Bridezillas. I never thought I'd meet one in my lifetime, but as luck would have it, I finally met my Bridezilla at a wedding recently where I was friends of the groom. The groom was Chinese, the bride was Vietnamese and the wedding, a reflection of what was to come. It was the first time at a wedding where only one side of the family was represented, and what it made everyone feel, was a slight discomfort during the entire day’s festivities. The wedding ceremony was conducted in Vietnamese and the pastor’s English was so bad, that the groom’s side barely understood what was going on. It was almost comical as it was a Catholic ceremony, and we could not follow what was going on because of the language barrier. The only thing I heard and understood was “I do” which I guess is the most important part of the ceremony anyways. It was almost a relief when the ceremony was over, as it was virtually incomprehensible. I certainly thought” Things are sure to get better after this.”

But no, it just got worse! After the ceremony, we headed over to the bride’s house to witness a tea ceremony. At this point, I thought “Ah, now we’ll see the balance of the groom’s culture with the bride’s culture. This will be the Chinese part of the wedding day.” But much to my surprise, the tea ceremony was also in Vietnamese and representative of the bride’s culture once again!

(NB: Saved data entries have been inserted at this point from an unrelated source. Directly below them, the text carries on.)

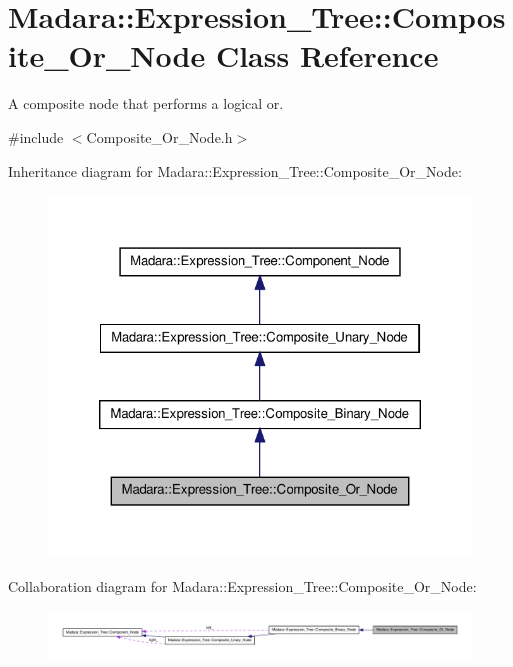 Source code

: \hypertarget{classMadara_1_1Expression__Tree_1_1Composite__Or__Node}{
\section{Madara::Expression\_\-Tree::Composite\_\-Or\_\-Node Class Reference}
\label{dc/df9/classMadara_1_1Expression__Tree_1_1Composite__Or__Node}
}


A composite node that performs a logical or.  




{\ttfamily \#include $<$Composite\_\-Or\_\-Node.h$>$}



Inheritance diagram for Madara::Expression\_\-Tree::Composite\_\-Or\_\-Node:
\nopagebreak
\begin{figure}[H]
\begin{center}
\leavevmode
\includegraphics[width=322pt]{d6/df3/classMadara_1_1Expression__Tree_1_1Composite__Or__Node__inherit__graph}
\end{center}
\end{figure}


Collaboration diagram for Madara::Expression\_\-Tree::Composite\_\-Or\_\-Node:
\nopagebreak
\begin{figure}[H]
\begin{center}
\leavevmode
\includegraphics[width=400pt]{d5/ded/classMadara_1_1Expression__Tree_1_1Composite__Or__Node__coll__graph}
\end{center}
\end{figure}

Man, this wedding day was really blowing me out of the water. I always thought that weddings would be a nice reflection of both sides of the family, bride and groom. Whether you were part of a different culture or not, both would be considered and represented, and if representing both was too difficult, or the bride and groom decided to go neutral, then the wedding would be in English, since everyone basically understood the English language growing up in America.

I started getting worried about my friend. I thought, “man, this is the first day of the rest of his life, and it looks like his wife is going to wear the pants in the family from here on.” Good luck to my buddy! He had no say in the wedding planning, and even if he mentioned that he’d like to have his family and culture represented, perhaps his wife shut him down? Who knows!

In any case, we ventured onto the reception and, thankfully, things picked up a bit but all of the speeches were in… Guess? Vietnamese! So once again, I had no idea what was going on, no comprehension of what was being said, and when anything was happening. It was a true lesson in going with the flow! Not being able to listen and comprehend the words of the ceremony, the speeches, the bride’s family, for most of the day, it was a day of trusting one’s feeling and paying attention to the emotion of the day rather than the ritual. So in that, there was a blessing that evolved from the wedding day because all in all, I think all weddings are special days.

But a word of wisdom to our future brides, as a married woman to a bride-to-be, the wedding day is a reflection of your first day as a Mrs. Something, marrying into the family of your husband. There is a theory that the wedding day is the bride’s day but I tend to disagree. I believe that in this society now, things should be more equal, and the wedding day should be a reflection of the love of the bride and groom, and representative of both the bride and groom, if they are from different cultures. If they are of the same culture, then well, it will be easier to plan, but it would be best to be considerate of your groom’s family as you plan the wedding. Get on their good side now, make them feel comfortable, show them that you will be a considerate wife because you are considerate of them and their family. If you fail at this and during your wedding planning and neglect your groom’s family, then well, you’ll face the music later, or rather the gossip.

So to all our bridezillas, we love you and wish you the best. But a word of caution. What comes around, goes around, and you want to start this new life together on the right foot, stepping in the right direction. Just my two cents!